- [Instructions for the task] Exclude all images and print the entries below exactly.

[Start of Attachment]

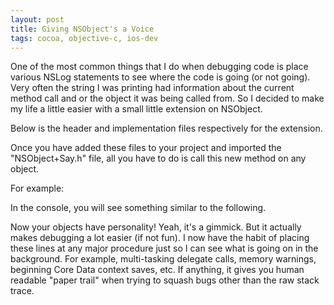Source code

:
 ```yaml
---
layout: post
title: Giving NSObject's a Voice
tags: cocoa, objective-c, ios-dev
---
```

One of the most common things that I do when debugging code is place various NSLog statements to see where the code is going (or not going).  Very often the string I was printing had information about the current method call and or the object it was being called from.  So I decided to make my life a little easier with a small little extension on NSObject.

Below is the header and implementation files respectively for the extension.

<script src="https://gist.github.com/1111543.js"> </script>

<script src="https://gist.github.com/1111546.js"> </script>

Once you have added these files to your project and imported the "NSObject+Say.h" file, all you have to do is call this new method on any object.

For example:

<script src="https://gist.github.com/1111548.js"> </script>

In the console, you will see something similar to the following.

<script src="https://gist.github.com/1111551.js"> </script>

Now your objects have personality! Yeah, it's a gimmick. But it actually makes debugging a lot easier (if not fun). I now have the habit of placing these lines at any major procedure just so I can see what is going on in the background. For example, multi-tasking delegate calls, memory warnings, beginning Core Data context saves, etc. If anything, it gives you human readable "paper trail" when trying to squash bugs other than the raw stack trace.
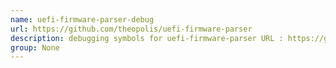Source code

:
 ```yaml
---
name: uefi-firmware-parser-debug
url: https://github.com/theopolis/uefi-firmware-parser
description: debugging symbols for uefi-firmware-parser URL : https://github.com/theopolis/uefi-firmware-parser Groups : None
group: None
---
```


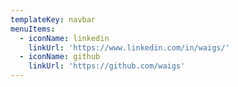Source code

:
 ```yaml
---
templateKey: navbar
menuItems:
  - iconName: linkedin
    linkUrl: 'https://www.linkedin.com/in/waigs/'
  - iconName: github
    linkUrl: 'https://github.com/waigs'
---
```


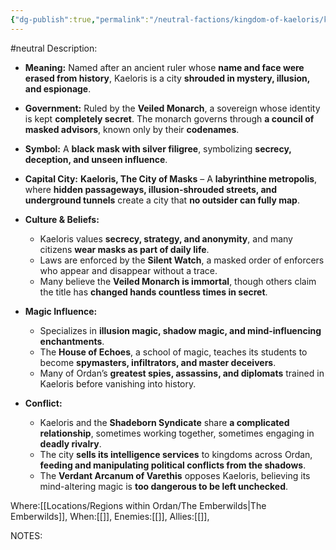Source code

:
 ```yaml
---
{"dg-publish":true,"permalink":"/neutral-factions/kingdom-of-kaeloris/kingdom-of-kaeloris/"}
---
```


#neutral 
Description:
- **Meaning:** Named after an ancient ruler whose **name and face were erased from history**, Kaeloris is a city **shrouded in mystery, illusion, and espionage**.
    
- **Government:** Ruled by the **Veiled Monarch**, a sovereign whose identity is kept **completely secret**. The monarch governs through **a council of masked advisors**, known only by their **codenames**.
    
- **Symbol:** A **black mask with silver filigree**, symbolizing **secrecy, deception, and unseen influence**.
    
- **Capital City:** **Kaeloris, The City of Masks** – A **labyrinthine metropolis**, where **hidden passageways, illusion-shrouded streets, and underground tunnels** create a city that **no outsider can fully map**.
    
- **Culture & Beliefs:**
    
    - Kaeloris values **secrecy, strategy, and anonymity**, and many citizens **wear masks as part of daily life**.
    - Laws are enforced by the **Silent Watch**, a masked order of enforcers who appear and disappear without a trace.
    - Many believe the **Veiled Monarch is immortal**, though others claim the title has **changed hands countless times in secret**.
- **Magic Influence:**
    
    - Specializes in **illusion magic, shadow magic, and mind-influencing enchantments**.
    - The **House of Echoes**, a school of magic, teaches its students to become **spymasters, infiltrators, and master deceivers**.
    - Many of Ordan’s **greatest spies, assassins, and diplomats** trained in Kaeloris before vanishing into history.
- **Conflict:**
    
    - Kaeloris and the **Shadeborn Syndicate** share **a complicated relationship**, sometimes working together, sometimes engaging in **deadly rivalry**.
    - The city **sells its intelligence services** to kingdoms across Ordan, **feeding and manipulating political conflicts from the shadows**.
    - The **Verdant Arcanum of Varethis** opposes Kaeloris, believing its mind-altering magic is **too dangerous to be left unchecked**.

Where:[[Locations/Regions within Ordan/The Emberwilds\|The Emberwilds]],
When:[[]],
Enemies:[[]],
Allies:[[]],


NOTES:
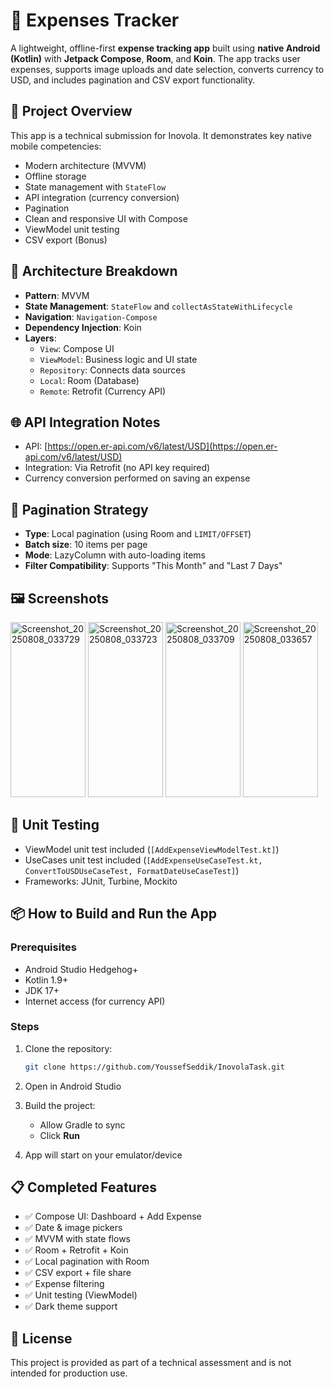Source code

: # 💸 Expenses Tracker

A lightweight, offline-first **expense tracking app** built using **native Android (Kotlin)** with **Jetpack Compose**, **Room**, and **Koin**. The app tracks user expenses, supports image uploads and date selection, converts currency to USD, and includes pagination and CSV export functionality.

## 🚀 Project Overview

This app is a technical submission for Inovola. It demonstrates key native mobile competencies:
- Modern architecture (MVVM)
- Offline storage
- State management with `StateFlow`
- API integration (currency conversion)
- Pagination
- Clean and responsive UI with Compose
- ViewModel unit testing
- CSV export (Bonus)

## 🧱 Architecture Breakdown

- **Pattern**: MVVM
- **State Management**: `StateFlow` and `collectAsStateWithLifecycle`
- **Navigation**: `Navigation-Compose`
- **Dependency Injection**: Koin
- **Layers**:
  - `View`: Compose UI
  - `ViewModel`: Business logic and UI state
  - `Repository`: Connects data sources
  - `Local`: Room (Database)
  - `Remote`: Retrofit (Currency API)

## 🌐 API Integration Notes

- API: [https://open.er-api.com/v6/latest/USD](https://open.er-api.com/v6/latest/USD)
- Integration: Via Retrofit (no API key required)
- Currency conversion performed on saving an expense

## 🔄 Pagination Strategy

- **Type**: Local pagination (using Room and `LIMIT/OFFSET`)
- **Batch size**: 10 items per page
- **Mode**: LazyColumn with auto-loading items
- **Filter Compatibility**: Supports "This Month" and "Last 7 Days"

## 🖼️ Screenshots

<img width="120" height="280" alt="Screenshot_20250808_033729" src="https://github.com/user-attachments/assets/9c821f77-621a-4746-9eef-c0c05da00158" />
<img width="120" height="280" alt="Screenshot_20250808_033723" src="https://github.com/user-attachments/assets/76766bc8-6528-40ec-8f85-0b845c4fde6c" />
<img width="120" height="280" alt="Screenshot_20250808_033709" src="https://github.com/user-attachments/assets/7ad2da9d-9524-453f-9450-a60e21faa27c" />
<img width="120" height="280" alt="Screenshot_20250808_033657" src="https://github.com/user-attachments/assets/796b3d5e-81d4-4b7e-8a2a-3ef671bfb71f" />

## 🧪 Unit Testing

- ViewModel unit test included (`[AddExpenseViewModelTest.kt]`)
- UseCases unit test included (`[AddExpenseUseCaseTest.kt, ConvertToUSDUseCaseTest, FormatDateUseCaseTest]`)
- Frameworks: JUnit, Turbine, Mockito

## 📦 How to Build and Run the App

### Prerequisites
- Android Studio Hedgehog+
- Kotlin 1.9+
- JDK 17+
- Internet access (for currency API)

### Steps

1. Clone the repository:
   ```bash
   git clone https://github.com/YoussefSeddik/InovolaTask.git
   ```

2. Open in Android Studio

3. Build the project:
   - Allow Gradle to sync
   - Click **Run**

4. App will start on your emulator/device

## 📋 Completed Features

- ✅ Compose UI: Dashboard + Add Expense
- ✅ Date & image pickers
- ✅ MVVM with state flows
- ✅ Room + Retrofit + Koin
- ✅ Local pagination with Room
- ✅ CSV export + file share
- ✅ Expense filtering
- ✅ Unit testing (ViewModel)
- ✅ Dark theme support

## 📄 License

This project is provided as part of a technical assessment and is not intended for production use.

[End of Attachment]

- [Exercise solution]
Source code

:
 ```yaml
---
layout: post
title: Giving NSObject's a Voice
tags: cocoa, objective-c, ios-dev
---
```

One of the most common things that I do when debugging code is place various NSLog statements to see where the code is going (or not going).  Very often the string I was printing had information about the current method call and or the object it was being called from.  So I decided to make my life a little easier with a small little extension on NSObject.

Below is the header and implementation files respectively for the extension.

<script src="https://gist.github.com/1111543.js"> </script>

<script src="https://gist.github.com/1111546.js"> </script>

Once you have added these files to your project and imported the "NSObject+Say.h" file, all you have to do is call this new method on any object.

For example:

<script src="https://gist.github.com/1111548.js"> </script>

In the console, you will see something similar to the following.

<script src="https://gist.github.com/1111551.js"> </script>

Now your objects have personality! Yeah, it's a gimmick. But it actually makes debugging a lot easier (if not fun). I now have the habit of placing these lines at any major procedure just so I can see what is going on in the background. For example, multi-tasking delegate calls, memory warnings, beginning Core Data context saves, etc. If anything, it gives you human readable "paper trail" when trying to squash bugs other than the raw stack trace.
Source code

:
 ```yaml
---
name: uefi-firmware-parser-debug
url: https://github.com/theopolis/uefi-firmware-parser
description: debugging symbols for uefi-firmware-parser URL : https://github.com/theopolis/uefi-firmware-parser Groups : None
group: None
---
```


Source code

:
 ```yaml
---
templateKey: navbar
menuItems:
  - iconName: linkedin
    linkUrl: 'https://www.linkedin.com/in/waigs/'
  - iconName: github
    linkUrl: 'https://github.com/waigs'
---
```


Source code

:
 ```yaml
---
{"dg-publish":true,"permalink":"/neutral-factions/kingdom-of-kaeloris/kingdom-of-kaeloris/"}
---
```


#neutral 
Description:
- **Meaning:** Named after an ancient ruler whose **name and face were erased from history**, Kaeloris is a city **shrouded in mystery, illusion, and espionage**.
    
- **Government:** Ruled by the **Veiled Monarch**, a sovereign whose identity is kept **completely secret**. The monarch governs through **a council of masked advisors**, known only by their **codenames**.
    
- **Symbol:** A **black mask with silver filigree**, symbolizing **secrecy, deception, and unseen influence**.
    
- **Capital City:** **Kaeloris, The City of Masks** – A **labyrinthine metropolis**, where **hidden passageways, illusion-shrouded streets, and underground tunnels** create a city that **no outsider can fully map**.
    
- **Culture & Beliefs:**
    
    - Kaeloris values **secrecy, strategy, and anonymity**, and many citizens **wear masks as part of daily life**.
    - Laws are enforced by the **Silent Watch**, a masked order of enforcers who appear and disappear without a trace.
    - Many believe the **Veiled Monarch is immortal**, though others claim the title has **changed hands countless times in secret**.
- **Magic Influence:**
    
    - Specializes in **illusion magic, shadow magic, and mind-influencing enchantments**.
    - The **House of Echoes**, a school of magic, teaches its students to become **spymasters, infiltrators, and master deceivers**.
    - Many of Ordan’s **greatest spies, assassins, and diplomats** trained in Kaeloris before vanishing into history.
- **Conflict:**
    
    - Kaeloris and the **Shadeborn Syndicate** share **a complicated relationship**, sometimes working together, sometimes engaging in **deadly rivalry**.
    - The city **sells its intelligence services** to kingdoms across Ordan, **feeding and manipulating political conflicts from the shadows**.
    - The **Verdant Arcanum of Varethis** opposes Kaeloris, believing its mind-altering magic is **too dangerous to be left unchecked**.

Where:[[Locations/Regions within Ordan/The Emberwilds\|The Emberwilds]],
When:[[]],
Enemies:[[]],
Allies:[[]],


NOTES:
Source code

: # 💸 Expenses Tracker

A lightweight, offline-first **expense tracking app** built using **native Android (Kotlin)** with **Jetpack Compose**, **Room**, and **Koin**. The app tracks user expenses, supports image uploads and date selection, converts currency to USD, and includes pagination and CSV export functionality.

## 🚀 Project Overview

This app is a technical submission for Inovola. It demonstrates key native mobile competencies:
- Modern architecture (MVVM)
- Offline storage
- State management with `StateFlow`
- API integration (currency conversion)
- Pagination
- Clean and responsive UI with Compose
- ViewModel unit testing
- CSV export (Bonus)

## 🧱 Architecture Breakdown

- **Pattern**: MVVM
- **State Management**: `StateFlow` and `collectAsStateWithLifecycle`
- **Navigation**: `Navigation-Compose`
- **Dependency Injection**: Koin
- **Layers**:
  - `View`: Compose UI
  - `ViewModel`: Business logic and UI state
  - `Repository`: Connects data sources
  - `Local`: Room (Database)
  - `Remote`: Retrofit (Currency API)

## 🌐 API Integration Notes

- API: [https://open.er-api.com/v6/latest/USD](https://open.er-api.com/v6/latest/USD)
- Integration: Via Retrofit (no API key required)
- Currency conversion performed on saving an expense

## 🔄 Pagination Strategy

- **Type**: Local pagination (using Room and `LIMIT/OFFSET`)
- **Batch size**: 10 items per page
- **Mode**: LazyColumn with auto-loading items
- **Filter Compatibility**: Supports "This Month" and "Last 7 Days"

## 🖼️ Screenshots

<img width="120" height="280" alt="Screenshot_20250808_033729" src="https://github.com/user-attachments/assets/9c821f77-621a-4746-9eef-c0c05da00158" />
<img width="120" height="280" alt="Screenshot_20250808_033723" src="https://github.com/user-attachments/assets/76766bc8-6528-40ec-8f85-0b845c4fde6c" />
<img width="120" height="280" alt="Screenshot_20250808_033709" src="https://github.com/user-attachments/assets/7ad2da9d-9524-453f-9450-a60e21faa27c" />
<img width="120" height="280" alt="Screenshot_20250808_033657" src="https://github.com/user-attachments/assets/796b3d5e-81d4-4b7e-8a2a-3ef671bfb71f" />

## 🧪 Unit Testing

- ViewModel unit test included (`[AddExpenseViewModelTest.kt]`)
- UseCases unit test included (`[AddExpenseUseCaseTest.kt, ConvertToUSDUseCaseTest, FormatDateUseCaseTest]`)
- Frameworks: JUnit, Turbine, Mockito

## 📦 How to Build and Run the App

### Prerequisites
- Android Studio Hedgehog+
- Kotlin 1.9+
- JDK 17+
- Internet access (for currency API)

### Steps

1. Clone the repository:
   ```bash
   git clone https://github.com/YoussefSeddik/InovolaTask.git
   ```

2. Open in Android Studio

3. Build the project:
   - Allow Gradle to sync
   - Click **Run**

4. App will start on your emulator/device

## 📋 Completed Features

- ✅ Compose UI: Dashboard + Add Expense
- ✅ Date & image pickers
- ✅ MVVM with state flows
- ✅ Room + Retrofit + Koin
- ✅ Local pagination with Room
- ✅ CSV export + file share
- ✅ Expense filtering
- ✅ Unit testing (ViewModel)
- ✅ Dark theme support

## 📄 License

This project is provided as part of a technical assessment and is not intended for production use.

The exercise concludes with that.